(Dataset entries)
Start of Block

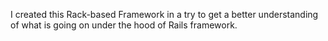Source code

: I created this Rack-based Framework in a try to get a better understanding of what is going on under the hood of Rails framework.
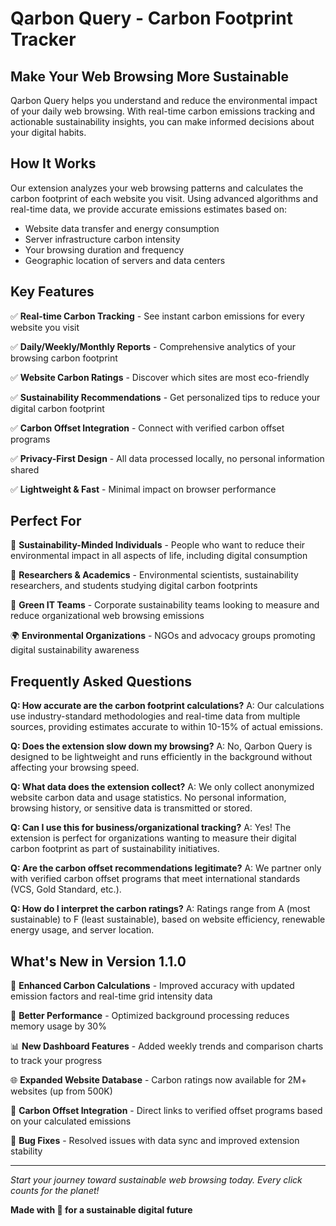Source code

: # Qarbon Query - Carbon Footprint Tracker

## Make Your Web Browsing More Sustainable

Qarbon Query helps you understand and reduce the environmental impact of your daily web browsing.
With real-time carbon emissions tracking and actionable sustainability insights, you can make
informed decisions about your digital habits.

## How It Works

Our extension analyzes your web browsing patterns and calculates the carbon footprint of each
website you visit. Using advanced algorithms and real-time data, we provide accurate emissions
estimates based on:

- Website data transfer and energy consumption
- Server infrastructure carbon intensity
- Your browsing duration and frequency
- Geographic location of servers and data centers

## Key Features

✅ **Real-time Carbon Tracking** - See instant carbon emissions for every website you visit

✅ **Daily/Weekly/Monthly Reports** - Comprehensive analytics of your browsing carbon footprint

✅ **Website Carbon Ratings** - Discover which sites are most eco-friendly

✅ **Sustainability Recommendations** - Get personalized tips to reduce your digital carbon
footprint

✅ **Carbon Offset Integration** - Connect with verified carbon offset programs

✅ **Privacy-First Design** - All data processed locally, no personal information shared

✅ **Lightweight & Fast** - Minimal impact on browser performance

## Perfect For

🌱 **Sustainability-Minded Individuals** - People who want to reduce their environmental impact in
all aspects of life, including digital consumption

🔬 **Researchers & Academics** - Environmental scientists, sustainability researchers, and students
studying digital carbon footprints

🏢 **Green IT Teams** - Corporate sustainability teams looking to measure and reduce organizational
web browsing emissions

🌍 **Environmental Organizations** - NGOs and advocacy groups promoting digital sustainability
awareness

## Frequently Asked Questions

**Q: How accurate are the carbon footprint calculations?** A: Our calculations use industry-standard
methodologies and real-time data from multiple sources, providing estimates accurate to within
10-15% of actual emissions.

**Q: Does the extension slow down my browsing?** A: No, Qarbon Query is designed to be lightweight
and runs efficiently in the background without affecting your browsing speed.

**Q: What data does the extension collect?** A: We only collect anonymized website carbon data and
usage statistics. No personal information, browsing history, or sensitive data is transmitted or
stored.

**Q: Can I use this for business/organizational tracking?** A: Yes! The extension is perfect for
organizations wanting to measure their digital carbon footprint as part of sustainability
initiatives.

**Q: Are the carbon offset recommendations legitimate?** A: We partner only with verified carbon
offset programs that meet international standards (VCS, Gold Standard, etc.).

**Q: How do I interpret the carbon ratings?** A: Ratings range from A (most sustainable) to F (least
sustainable), based on website efficiency, renewable energy usage, and server location.

## What's New in Version 1.1.0

🎉 **Enhanced Carbon Calculations** - Improved accuracy with updated emission factors and real-time
grid intensity data

🔧 **Better Performance** - Optimized background processing reduces memory usage by 30%

📊 **New Dashboard Features** - Added weekly trends and comparison charts to track your progress

🌐 **Expanded Website Database** - Carbon ratings now available for 2M+ websites (up from 500K)

🔗 **Carbon Offset Integration** - Direct links to verified offset programs based on your calculated
emissions

🐛 **Bug Fixes** - Resolved issues with data sync and improved extension stability

---

_Start your journey toward sustainable web browsing today. Every click counts for the planet!_

**Made with 💚 for a sustainable digital future**
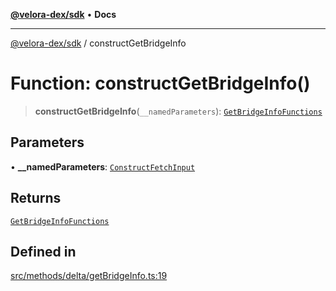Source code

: [**@velora-dex/sdk**](../README.md) • **Docs**

***

[@velora-dex/sdk](../globals.md) / constructGetBridgeInfo

# Function: constructGetBridgeInfo()

> **constructGetBridgeInfo**(`__namedParameters`): [`GetBridgeInfoFunctions`](../type-aliases/GetBridgeInfoFunctions.md)

## Parameters

• **\_\_namedParameters**: [`ConstructFetchInput`](../interfaces/ConstructFetchInput.md)

## Returns

[`GetBridgeInfoFunctions`](../type-aliases/GetBridgeInfoFunctions.md)

## Defined in

[src/methods/delta/getBridgeInfo.ts:19](https://github.com/VeloraDEX/sdk/blob/master/src/methods/delta/getBridgeInfo.ts#L19)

End of Block

### Requirement
Only the number of lines in the data that hold "visit" should be stated.

### Result of this task
2